# How does conservation of energy work?

I understand that the law of conservation of energy states that energy cannot be created or destroyed, it can only change from one form to another. This means that the total energy before a certain event that involves getting work done, will be the same after the event is over. So lets say i have an object of mass $M$ and i put it on the palm of my hand and i move it up by a distance of $H$ with a constant velocity $V_1$ That means that when i stop lifting the object after reaching the desired height, all the kinetic energy $\frac {MV_1^2}2$ would have been transformed to gravitational potential energy $MgH$ but since the law of conservation of energy does not take time under consideration, that would mean that if I try lifting the object again for the same distance but with greater velocity $V_2$ (not great enough for the object to leave my hand after i stop) then the kinetic energy of the object would be $\frac {MV_2^2}2$ which is greater than what it was the first time. however, the gravitational potential energy would still remain the same in both cases. So where did the extra energy go?

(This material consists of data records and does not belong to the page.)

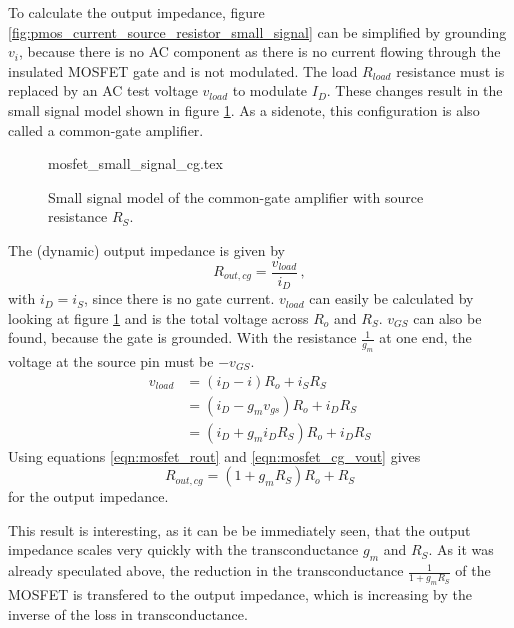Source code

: To calculate the output impedance, figure \ref{fig:pmos_current_source_resistor_small_signal} can be simplified by grounding $v_i$, because there is no AC component as there is no current flowing through the insulated MOSFET gate and is not modulated. The load $R_{load}$ resistance must is replaced by an AC test voltage $v_{load}$ to modulate $I_D$. These changes result in the small signal model shown in figure \ref{fig:pmos_common_gate_amplifier}. As a sidenote, this configuration is also called a common-gate amplifier.

\begin{figure}[ht]
    \centering
    {mosfet_small_signal_cg.tex}
    \caption{Small signal model of the common-gate amplifier with source resistance $R_S$.}
    \label{fig:pmos_common_gate_amplifier}
\end{figure}

The (dynamic) output impedance is given by
\begin{equation}
    R_{out,cg} = \frac{v_{load}}{i_D}\,, \label{eqn:mosfet_rout}
\end{equation}
with $i_D = i_S$, since there is no gate current. $v_{load}$ can easily be calculated by looking at figure \ref{fig:pmos_common_gate_amplifier} and is the total voltage across $R_o$ and $R_S$. $v_{GS}$ can also be found, because the gate is grounded. With the resistance $\frac{1}{g_m}$ at one end, the voltage at the source pin must be $-v_{GS}$.
\begin{align}
    v_{load} &= \left(i_D - i\right) R_o + i_S R_S \nonumber\\
    &= \left(i_D - g_m v_{gs}\right) R_o + i_D R_S \nonumber\\
    &= \left(i_D + g_m i_D R_S\right) R_o + i_D R_S \label{eqn:mosfet_cg_vout}
\end{align}
Using equations \ref{eqn:mosfet_rout} and \ref{eqn:mosfet_cg_vout} gives
\begin{equation}
    R_{out,cg} = \left(1 + g_m R_S\right) R_o + R_S \label{eqn:mosfet_cg_rout}
\end{equation}
for the output impedance.

This result is interesting, as it can be be immediately seen, that the output impedance scales very quickly with the transconductance $g_m$ and $R_S$. As it was already speculated above, the reduction in the transconductance $\frac{1}{1 + g_m R_S}$ of the MOSFET is transfered to the output impedance, which is increasing by the inverse of the loss in transconductance.

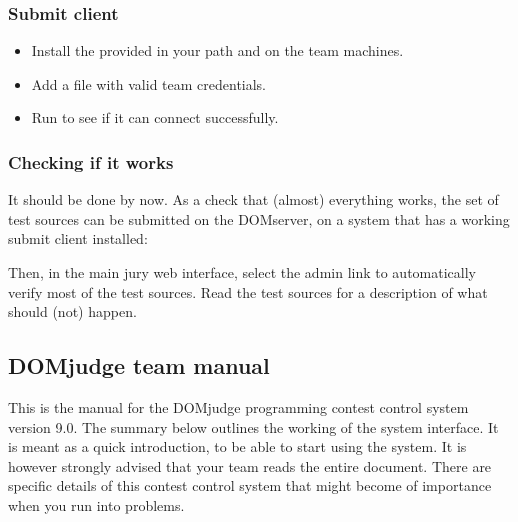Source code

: \documentclass[a4paper,10pt,english,openany]{sphinxmanual}
\begin{document}
\subsubsection{Submit client}
\label{\detokenize{quick-install:submit-client}}\begin{itemize}
\item {} 
\sphinxAtStartPar
Install the provided  in your path and on the team machines.

\item {} 
\sphinxAtStartPar
Add a  file with valid team credentials.

\item {} 
\sphinxAtStartPar
Run  to see if it can connect successfully.

\end{itemize}


\subsubsection{Checking if it works}
\label{\detokenize{quick-install:checking-if-it-works}}
\sphinxAtStartPar
It should be done by now. As a check that (almost) everything works,
the set of test sources can be submitted on the DOMserver, on
a system that has a working submit client installed:

\begin{sphinxVerbatim}[commandchars=\\\{\}]
 
 
\end{sphinxVerbatim}

\sphinxAtStartPar
Then, in the main jury web interface, select the admin link
 to automatically verify most of the
test sources. Read the test sources for a description of
what should (not) happen.

\sphinxstepscope


\subsection{DOMjudge team manual}
\label{\detokenize{team:domjudge-team-manual}}\label{\detokenize{team::doc}}

\sphinxAtStartPar
This is the manual for the DOMjudge programming contest control system
version 9.0.
The summary below outlines the working of the system interface. It
is meant as a quick introduction, to be able to start using the system.
It is however strongly advised that your team reads the entire document.
There are specific details of this contest control system that might
become of importance when you run into problems.
\end{document}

• The extra energy is spent by your body on accelerating your hand quicker Apr 11, 2016 at 6:35

The answer is to do with what happens when you stop moving the object upwards. You say that the upwards velocity is 'low enough that it does not leave your hand': the only value of velocity for which that is true is $0$. What this means is that, if at time $t_0$ the object is being moved upwards with velocity $v_0$ and is at $h_0$, and you suddenly stop pushing on it, then it will, of course, continue upwards with a velocity $v(t) = v_0 - g(t-t_0)$ and height $h(t) = h_0 + v_0 (t- t_0) - g(t-t_0)^2/2$.

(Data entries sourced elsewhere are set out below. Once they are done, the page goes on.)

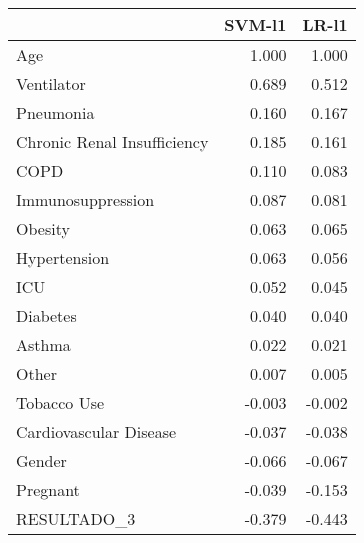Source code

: \begin{tabular}{lrr}
\toprule
{} &  SVM-l1 &  LR-l1 \\
\midrule
Age                         &   1.000 &  1.000 \\
Ventilator                  &   0.689 &  0.512 \\
Pneumonia                   &   0.160 &  0.167 \\
Chronic Renal Insufficiency &   0.185 &  0.161 \\
COPD                        &   0.110 &  0.083 \\
Immunosuppression           &   0.087 &  0.081 \\
Obesity                     &   0.063 &  0.065 \\
Hypertension                &   0.063 &  0.056 \\
ICU                         &   0.052 &  0.045 \\
Diabetes                    &   0.040 &  0.040 \\
Asthma                      &   0.022 &  0.021 \\
Other                       &   0.007 &  0.005 \\
Tobacco Use                 &  -0.003 & -0.002 \\
Cardiovascular Disease      &  -0.037 & -0.038 \\
Gender                      &  -0.066 & -0.067 \\
Pregnant                    &  -0.039 & -0.153 \\
RESULTADO\_3                 &  -0.379 & -0.443 \\
\bottomrule
\end{tabular}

Well, you can solve these equations for the maximum height reached, which is $h_0 + v_0^2/(2g)$. And not surprisingly there is just enough extra potential energy there to account for the kinetic energy it had at $t_0$.

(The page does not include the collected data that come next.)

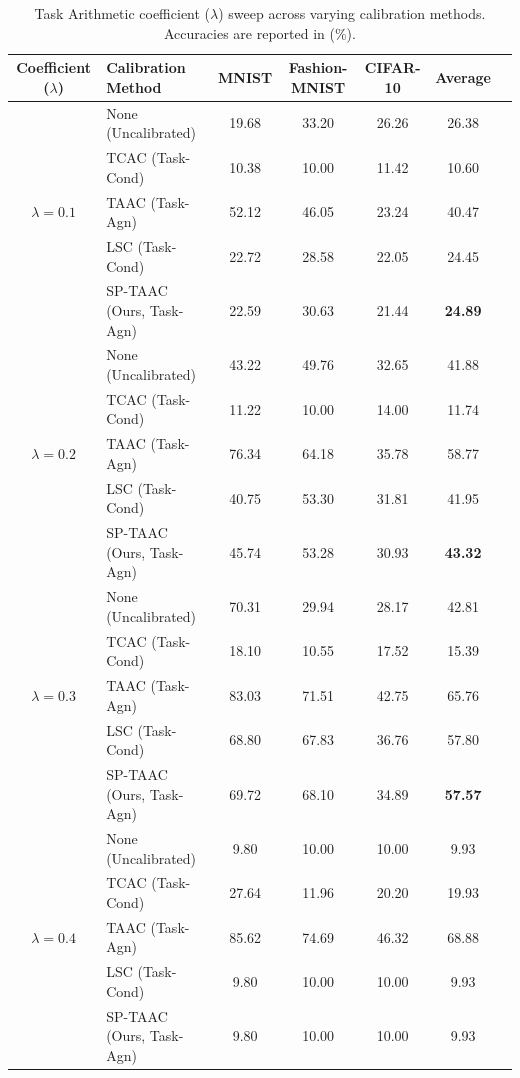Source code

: \documentclass{article}
\theoremstyle{plain}
\theoremstyle{definition}
\theoremstyle{remark}
\begin{document}
\begin{table}[t]
\caption{Task Arithmetic coefficient ($\lambda$) sweep across varying calibration methods. Accuracies are reported in (\%).}
\label{tab:lambda_sweep}
\begin{center}
\begin{tabular}{c|l|ccccc}
\toprule
\textbf{Coefficient ($\lambda$)} & \textbf{Calibration Method} & \textbf{MNIST} & \textbf{Fashion-MNIST} & \textbf{CIFAR-10} & \textbf{Average} \\
\midrule
& None (Uncalibrated) & 19.68 & 33.20 & 26.26 & 26.38 \\
& TCAC (Task-Cond) & 10.38 & 10.00 & 11.42 & 10.60 \\
$\lambda = 0.1$ & TAAC (Task-Agn) & 52.12 & 46.05 & 23.24 & 40.47 \\
& LSC (Task-Cond) & 22.72 & 28.58 & 22.05 & 24.45 \\
& SP-TAAC (Ours, Task-Agn) & 22.59 & 30.63 & 21.44 & \textbf{24.89} \\
\midrule
& None (Uncalibrated) & 43.22 & 49.76 & 32.65 & 41.88 \\
& TCAC (Task-Cond) & 11.22 & 10.00 & 14.00 & 11.74 \\
$\lambda = 0.2$ & TAAC (Task-Agn) & 76.34 & 64.18 & 35.78 & 58.77 \\
& LSC (Task-Cond) & 40.75 & 53.30 & 31.81 & 41.95 \\
& SP-TAAC (Ours, Task-Agn) & 45.74 & 53.28 & 30.93 & \textbf{43.32} \\
\midrule
& None (Uncalibrated) & 70.31 & 29.94 & 28.17 & 42.81 \\
& TCAC (Task-Cond) & 18.10 & 10.55 & 17.52 & 15.39 \\
$\lambda = 0.3$ & TAAC (Task-Agn) & 83.03 & 71.51 & 42.75 & 65.76 \\
& LSC (Task-Cond) & 68.80 & 67.83 & 36.76 & 57.80 \\
& SP-TAAC (Ours, Task-Agn) & 69.72 & 68.10 & 34.89 & \textbf{57.57} \\
\midrule
& None (Uncalibrated) & 9.80 & 10.00 & 10.00 & 9.93 \\
& TCAC (Task-Cond) & 27.64 & 11.96 & 20.20 & 19.93 \\
$\lambda = 0.4$ & TAAC (Task-Agn) & 85.62 & 74.69 & 46.32 & 68.88 \\
& LSC (Task-Cond) & 9.80 & 10.00 & 10.00 & 9.93 \\
& SP-TAAC (Ours, Task-Agn) & 9.80 & 10.00 & 10.00 & 9.93 \\
\bottomrule
\end{tabular}
\end{center}
\end{table}
\end{document}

• This does not make sense. If i grab an object, lets say a cup, and i take five minutes lifting it to a distance of 50 cm then it would not leave my hand when i stop. if i lift the same cup for the same distance and i only spent 3 minutes this time, the velocity wold be higher than the first time, but it won't be high enough for it to leave my hand right? Apr 12, 2016 at 9:22
• @user3769877: the reason it doesn't leave your hand is because, at the top of the lift, you accelerated your hand downwards with an acceleration whose absolute value is less than $g$ (assuming the object is just resting on your hand). At the very top of the lift the upward velocity was just $0$. During the period of the acceleration, the force exerted on your hand by the object is $m(g-a(t))$, where $a(t)$ is acceleration (+ve down), and if you integrate this suitably you'll find the same difference in work as above. If the acceleration is greater than $g$ then you have thrown the object.
– user107153
Apr 12, 2016 at 9:51

If you lift a book, then you are doing work on it. You are actually spending work on raising it's kinetic energy and on lifting it up.

$$U=K+W$$

When you reach some height and stop, then all the work done is what determines your height. If you move your hand faster in order to speed up the book to a larger kinetic energy, then you've spent more work on that and can spent less work on the lifting. In total the final height and therefore potential energy and therefore the sum of kinetic energy reached and further work done by your hand is the same.

If you happen to do so much work on the book to speed it up, that it's kinetic energy is larger than the potential energy that fits the desired height, then the book will lift off from your hand and fly a bit higher when you stop, to indeed reach this height.